[Start of section]

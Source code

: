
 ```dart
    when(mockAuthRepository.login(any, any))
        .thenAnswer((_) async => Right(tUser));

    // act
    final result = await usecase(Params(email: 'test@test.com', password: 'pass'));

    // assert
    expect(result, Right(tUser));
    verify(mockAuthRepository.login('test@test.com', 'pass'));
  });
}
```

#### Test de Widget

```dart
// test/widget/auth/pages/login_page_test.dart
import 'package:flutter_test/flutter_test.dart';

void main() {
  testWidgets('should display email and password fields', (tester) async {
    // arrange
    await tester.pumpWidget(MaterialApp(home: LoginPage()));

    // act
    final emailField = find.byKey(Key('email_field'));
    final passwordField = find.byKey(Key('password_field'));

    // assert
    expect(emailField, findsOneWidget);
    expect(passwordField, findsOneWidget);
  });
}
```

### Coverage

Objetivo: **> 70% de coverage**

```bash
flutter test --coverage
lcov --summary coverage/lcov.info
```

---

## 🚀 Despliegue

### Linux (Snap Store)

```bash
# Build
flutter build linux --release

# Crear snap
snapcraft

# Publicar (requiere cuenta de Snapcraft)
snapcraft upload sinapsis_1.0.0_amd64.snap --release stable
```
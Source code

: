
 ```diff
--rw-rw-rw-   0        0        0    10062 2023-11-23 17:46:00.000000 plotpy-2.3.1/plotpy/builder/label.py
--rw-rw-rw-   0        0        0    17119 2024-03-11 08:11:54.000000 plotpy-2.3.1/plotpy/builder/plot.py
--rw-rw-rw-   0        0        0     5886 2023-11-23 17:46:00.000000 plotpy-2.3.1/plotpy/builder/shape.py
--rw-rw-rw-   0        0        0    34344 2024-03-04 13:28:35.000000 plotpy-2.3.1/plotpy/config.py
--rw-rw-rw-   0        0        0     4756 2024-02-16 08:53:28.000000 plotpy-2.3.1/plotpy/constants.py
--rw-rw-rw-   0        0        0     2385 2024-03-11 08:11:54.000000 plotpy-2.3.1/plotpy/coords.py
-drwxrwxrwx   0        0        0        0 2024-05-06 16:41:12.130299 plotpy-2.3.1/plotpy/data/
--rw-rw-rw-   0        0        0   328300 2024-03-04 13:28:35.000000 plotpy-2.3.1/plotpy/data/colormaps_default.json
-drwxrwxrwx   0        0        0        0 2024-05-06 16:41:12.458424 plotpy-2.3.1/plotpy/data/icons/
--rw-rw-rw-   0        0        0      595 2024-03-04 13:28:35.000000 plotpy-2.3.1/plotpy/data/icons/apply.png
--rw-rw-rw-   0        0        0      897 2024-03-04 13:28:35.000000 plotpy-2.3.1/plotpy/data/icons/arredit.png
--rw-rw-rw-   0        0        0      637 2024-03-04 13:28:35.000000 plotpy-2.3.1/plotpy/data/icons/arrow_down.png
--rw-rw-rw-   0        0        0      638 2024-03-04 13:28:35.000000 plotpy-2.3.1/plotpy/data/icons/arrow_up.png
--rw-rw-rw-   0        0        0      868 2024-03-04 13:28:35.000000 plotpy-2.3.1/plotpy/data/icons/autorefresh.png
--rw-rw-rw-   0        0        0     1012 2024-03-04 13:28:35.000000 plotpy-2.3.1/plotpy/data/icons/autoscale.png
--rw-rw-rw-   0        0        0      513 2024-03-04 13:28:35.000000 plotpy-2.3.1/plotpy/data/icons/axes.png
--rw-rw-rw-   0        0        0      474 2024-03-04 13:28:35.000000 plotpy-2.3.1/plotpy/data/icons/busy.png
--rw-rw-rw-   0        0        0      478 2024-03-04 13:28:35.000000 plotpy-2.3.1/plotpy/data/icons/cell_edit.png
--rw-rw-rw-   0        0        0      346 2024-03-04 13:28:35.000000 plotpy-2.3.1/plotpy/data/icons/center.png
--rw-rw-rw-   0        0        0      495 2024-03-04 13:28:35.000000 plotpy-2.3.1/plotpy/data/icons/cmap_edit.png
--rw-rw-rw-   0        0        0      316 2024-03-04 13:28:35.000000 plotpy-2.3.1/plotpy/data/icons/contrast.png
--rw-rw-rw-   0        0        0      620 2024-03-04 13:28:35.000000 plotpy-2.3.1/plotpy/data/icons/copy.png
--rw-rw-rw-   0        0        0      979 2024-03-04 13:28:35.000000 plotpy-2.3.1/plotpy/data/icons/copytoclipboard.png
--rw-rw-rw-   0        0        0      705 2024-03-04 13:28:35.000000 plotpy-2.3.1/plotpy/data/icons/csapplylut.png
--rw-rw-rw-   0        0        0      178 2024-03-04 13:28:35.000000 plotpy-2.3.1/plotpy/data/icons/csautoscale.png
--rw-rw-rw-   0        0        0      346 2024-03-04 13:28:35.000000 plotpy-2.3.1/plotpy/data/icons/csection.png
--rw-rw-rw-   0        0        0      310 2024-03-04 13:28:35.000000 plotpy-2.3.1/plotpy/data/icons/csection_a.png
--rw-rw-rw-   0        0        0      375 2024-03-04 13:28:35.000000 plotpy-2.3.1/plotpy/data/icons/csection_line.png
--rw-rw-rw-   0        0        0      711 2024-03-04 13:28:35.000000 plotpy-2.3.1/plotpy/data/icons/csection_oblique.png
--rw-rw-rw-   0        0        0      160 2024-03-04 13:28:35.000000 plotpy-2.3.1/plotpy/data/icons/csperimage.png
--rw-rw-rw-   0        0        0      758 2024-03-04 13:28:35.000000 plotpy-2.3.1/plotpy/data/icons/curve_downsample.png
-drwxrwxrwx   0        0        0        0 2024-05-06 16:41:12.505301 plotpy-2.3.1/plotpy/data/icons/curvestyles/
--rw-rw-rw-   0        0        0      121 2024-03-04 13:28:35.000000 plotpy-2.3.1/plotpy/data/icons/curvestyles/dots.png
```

[End of section]

**WORK INSTRUCTION:**
Reply with nothing but the number of lines in the entries above that hold the string "release".

**WRITTEN SOLUTION:**
2